2. Per i polifenoli come quercetin e fisetin, gli approcci polimerici/nanocarrier possono innalzare l'esposizione sistemica (inclusa la biodisponibilità assoluta per le nanosospensioni), estendere le finestre di rilevabilità e migliorare l'internalizzazione/rilevabilità cellulare nei sistemi modello [4, 7, 14].
3. La riduzione della variabilità dell'esposizione (piuttosto che il solo aumento dell'esposizione media) emerge come un beneficio formulativo quantificabile per le ASD e il dasatinib ingegnerizzato come polimorfo, nonché per l'ASD di sorafenib, migliorando potenzialmente la prevedibilità del dosaggio [8].
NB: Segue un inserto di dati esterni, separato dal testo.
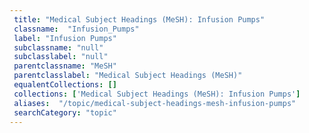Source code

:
 ```yaml
--- 
 title: "Medical Subject Headings (MeSH): Infusion Pumps" 
 classname:  "Infusion_Pumps" 
 label: "Infusion Pumps" 
 subclassname: "null" 
 subclasslabel: "null" 
 parentclassname: "MeSH" 
 parentclasslabel: "Medical Subject Headings (MeSH)" 
 equalentCollections: [] 
 collections: ['Medical Subject Headings (MeSH): Infusion Pumps']
 aliases:  "/topic/medical-subject-headings-mesh-infusion-pumps"  
 searchCategory: "topic" 
---
```

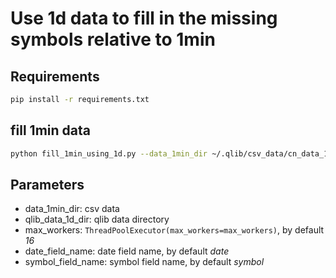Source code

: # Use 1d data to fill in the missing symbols relative to 1min


## Requirements

```bash
pip install -r requirements.txt
```

## fill 1min data

```bash
python fill_1min_using_1d.py --data_1min_dir ~/.qlib/csv_data/cn_data_1min --qlib_data_1d_dir ~/.qlib/qlib_data/cn_data
```

## Parameters

- data_1min_dir: csv data
- qlib_data_1d_dir: qlib data directory
- max_workers: `ThreadPoolExecutor(max_workers=max_workers)`, by default *16*
- date_field_name: date field name, by default *date*
- symbol_field_name: symbol field name, by default *symbol*

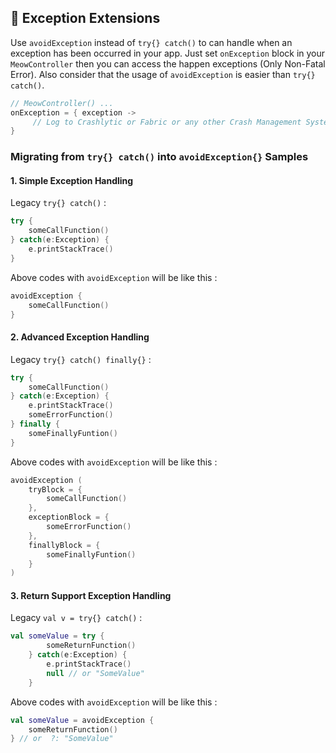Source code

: ## 🤡 Exception Extensions 

Use `avoidException`  instead of `try{} catch()` to can handle when an exception has been occurred in your app. Just set `onException` block in your `MeowController`  then you can access the happen exceptions (Only Non-Fatal Error). 
Also consider that the usage of `avoidException` is easier than `try{} catch()`.  

```kotlin
// MeowController() ...
onException = { exception ->
     // Log to Crashlytic or Fabric or any other Crash Management System.
}
```

### Migrating from `try{} catch()` into `avoidException{}` Samples

#### 1. Simple Exception Handling
 
Legacy  `try{} catch()` : 

```kotlin
try { 
    someCallFunction()
} catch(e:Exception) {
    e.printStackTrace()
}
```
Above codes with `avoidException` will be like this :  
```kotlin
avoidException {
    someCallFunction()
}
```

#### 2. Advanced Exception Handling
 
Legacy  `try{} catch() finally{}` : 

```kotlin
try { 
    someCallFunction()
} catch(e:Exception) {
    e.printStackTrace()
    someErrorFunction()
} finally {
    someFinallyFuntion()
}
```
Above codes with `avoidException` will be like this :  
```kotlin
avoidException (
    tryBlock = {
        someCallFunction()
    },
    exceptionBlock = {
        someErrorFunction()
    },
    finallyBlock = {
        someFinallyFuntion()
    }
)
```

#### 3. Return Support Exception Handling
 
Legacy  `val v = try{} catch()` : 

```kotlin
val someValue = try { 
        someReturnFunction()
    } catch(e:Exception) {
        e.printStackTrace()
        null // or "SomeValue"
    }
```
Above codes with `avoidException` will be like this :  
```kotlin
val someValue = avoidException { 
    someReturnFunction()
} // or  ?: "SomeValue"
```
<!--stackedit_data:
eyJoaXN0b3J5IjpbMzkyNDM0MTE2XX0=
-->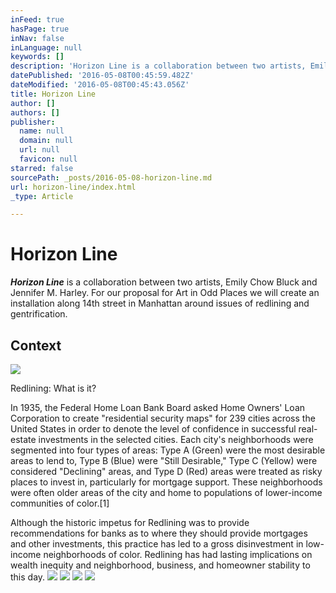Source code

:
 ```yaml
---
inFeed: true
hasPage: true
inNav: false
inLanguage: null
keywords: []
description: 'Horizon Line is a collaboration between two artists, Emily Chow Bluck and Jennifer M. Harley. For our proposal for Art in Odd Places we will create an installation along 14th street in Manhattan around issues of redlining and gentrification.'
datePublished: '2016-05-08T00:45:59.482Z'
dateModified: '2016-05-08T00:45:43.056Z'
title: Horizon Line
author: []
authors: []
publisher:
  name: null
  domain: null
  url: null
  favicon: null
starred: false
sourcePath: _posts/2016-05-08-horizon-line.md
url: horizon-line/index.html
_type: Article

---
```

# Horizon Line

**_Horizon Line_** is a collaboration between two artists, Emily Chow Bluck and Jennifer M. Harley. For our proposal for Art in Odd Places we will create an installation along 14th street in Manhattan around issues of redlining and gentrification.

## Context
![](https://the-grid-user-content.s3-us-west-2.amazonaws.com/7747b797-a46b-4729-8599-f838884e1748.png)

Redlining: What is it?

In 1935, the Federal Home Loan Bank Board asked Home Owners' Loan Corporation to create "residential security maps" for 239 cities across the United States in order to denote the level of confidence in successful real-estate investments in the selected cities. Each city's neighborhoods were segmented into four types of areas: Type A (Green) were the most desirable areas to lend to, Type B (Blue) were "Still Desirable," Type C (Yellow) were considered "Declining" areas, and Type D (Red) areas were treated as risky places to invest in, particularly for mortgage support. These neighborhoods were often older areas of the city and home to populations of lower-income communities of color.\[1\]

Although the historic impetus for Redlining was to provide recommendations for banks as to where they should provide mortgages and other investments, this practice has led to a gross disinvestment in low-income neighborhoods of color. Redlining has had lasting implications on wealth inequity and neighborhood, business, and homeowner stability to this day.
![](https://the-grid-user-content.s3-us-west-2.amazonaws.com/11610a86-f4ef-4d16-b61e-4836e5a4631d.png)
![](https://the-grid-user-content.s3-us-west-2.amazonaws.com/356fe1ec-918f-46e2-9ba9-12951a4797ee.png)
![](https://the-grid-user-content.s3-us-west-2.amazonaws.com/5fe6c6d7-26ef-4ed7-8c9b-59bf74d53da7.png)
![](https://the-grid-user-content.s3-us-west-2.amazonaws.com/ec328ff6-a8a1-4cdc-b5af-515aa1e2cb35.jpg)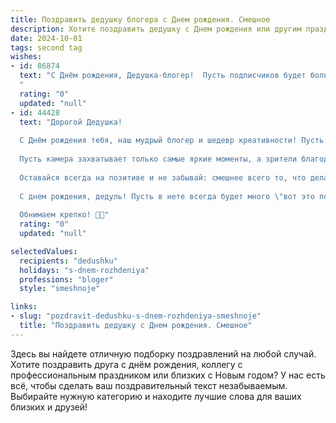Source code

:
 ```yaml
---
title: Поздравить дедушку блогера c Днем рождения. Смешное
description: Хотите поздравить дедушку c Днем рождения или другим праздником? Наш ИИ создаст незабываемое поздравление, а вы обязательно выделитесь среди других.  
date: 2024-10-01
tags: second tag
wishes:
- id: 86874
  text: "С Днём рождения, Дедушка-блогер!  Пусть подписчиков будет больше, чем морщин на твоём лице (шутка, конечно, морщинки — это признак прожитых лет и крутого жизненного опыта, который ты так виртуозно транслируешь в своих постах)!  Желаю тебе океан лайков, море комментариев и чтобы хейтеры превратились в твоих самых преданных фанатов!  Главное — не забывай вовремя делать бэкапы и беречь здоровье – контент, как известно, сам себя не создаст!
  "
  rating: "0"
  updated: "null"
- id: 44428
  text: "Дорогой Дедушка!
  
  С Днём рождения тебя, наш мудрый блогер и шедевр креативности! Пусть каждый лайк и подписка радуют тебя, как свежий завтрак с пельменями! Желаем, чтобы твои идеи сыпались, как гречка из мешка: много, быстро и всегда в цель!
  
  Пусть камера захватывает только самые яркие моменты, а зрители благодарят за каждый смешной анекдот, потому что смех – это лучший косметолог, а мы знаем, как ты любишь быть в форме!
  
  Оставайся всегда на позитиве и не забывай: смешнее всего то, что делается с любовью. Пусть каждый твой блог будет хитом, а каждый подписчик – лучшим другом!
  
  С днем рождения, дедуль! Пусть в нете всегда будет много \"вот это поворот!\" и \"мимо кассы!\", а в жизни – только \"в точку!\"
  
  Обнимаем крепко! 🎉🎈"
  rating: "0"
  updated: "null"

selectedValues:
  recipients: "dedushku"
  holidays: "s-dnem-rozhdeniya"
  professions: "bloger"
  style: "smeshnoje"

links:
- slug: "pozdravit-dedushku-s-dnem-rozhdeniya-smeshnoje"
  title: "Поздравить дедушку c Днем рождения. Смешное"
---
```


Здесь вы найдете отличную подборку поздравлений на любой случай.
Хотите поздравить друга с днём рождения, коллегу с профессиональным праздником или близких с Новым годом? У нас есть всё, чтобы сделать ваш поздравительный текст незабываемым. Выбирайте нужную категорию и находите лучшие слова для ваших близких и друзей!
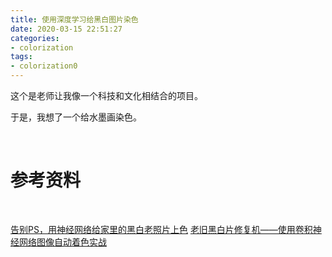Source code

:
 ```yaml
---
title: 使用深度学习给黑白图片染色
date: 2020-03-15 22:51:27
categories:
- colorization
tags:
- colorization0
---
```

这个是老师让我像一个科技和文化相结合的项目。

于是，我想了一个给水墨画染色。

<!-- more -->

<br/>

# 参考资料

<br/>

[告别PS，用神经网络给家里的黑白老照片上色](https://zhuanlan.zhihu.com/p/35222735)
[老旧黑白片修复机——使用卷积神经网络图像自动着色实战](https://segmentfault.com/a/1190000015163077)

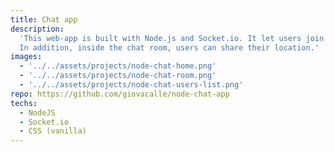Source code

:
 ```yaml
---
title: Chat app
description:
  'This web-app is built with Node.js and Socket.io. It let users join a chat room and send messages to other users in the room.
  In addition, inside the chat room, users can share their location.'
images:
  - '../../assets/projects/node-chat-home.png'
  - '../../assets/projects/node-chat-room.png'
  - '../../assets/projects/node-chat-users-list.png'
repo: https://github.com/giovacalle/node-chat-app
techs:
  - NodeJS
  - Socket.io
  - CSS (vanilla)
---
```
Lacune principali della ricerca e aree di miglioramento

• Sono necessari studi head-to-head che colleghino i miglioramenti della dissoluzione della matrice polimerica agli endpoint di somministrazione a livello di tessuto e cellula, poiché i dati sulle ASD di dasatinib sono ricchi di informazioni sulla dissoluzione/variabilità PK ma scarsi per quanto riguarda gli esiti di bioaccessibilità cellulare [8].
• Per la quercetin, molti studi pongono l'accento sulle medie di gruppo o sui parametri a livello di formulazione piuttosto che sulle distribuzioni della variabilità individuale e sui confronti a parità di condizioni tra prodotti liberi e formulati, limitando le inferenze sulla capacità dell'incapsulamento di ridurre la varianza inter-individuale nella stessa misura possibile per le ASD di dasatinib [9].
• Gli endpoint di somministrazione mirata alla senescenza e di selettività richiedono ulteriore attenzione, privilegiando studi che quantifichino la captazione e la selettività citotossica nelle cellule senescenti rispetto a quelle non senescenti in condizioni di esposizione fisiologicamente rilevanti, unitamente a dati su parametri comparabili di permeabilità di barriera (ad esempio, Caco-2 P_app) e PK plasmatica [7].

Ringraziamenti

Gli autori ringraziano i ricercatori i cui studi sono stati esaminati e sintetizzati in questa revisione [1].

Finanziamenti

Nessun finanziamento esterno è stato ricevuto per questa revisione [1].

Conflitti di interesse

Gli autori dichiarano l'assenza di conflitti di interesse [1].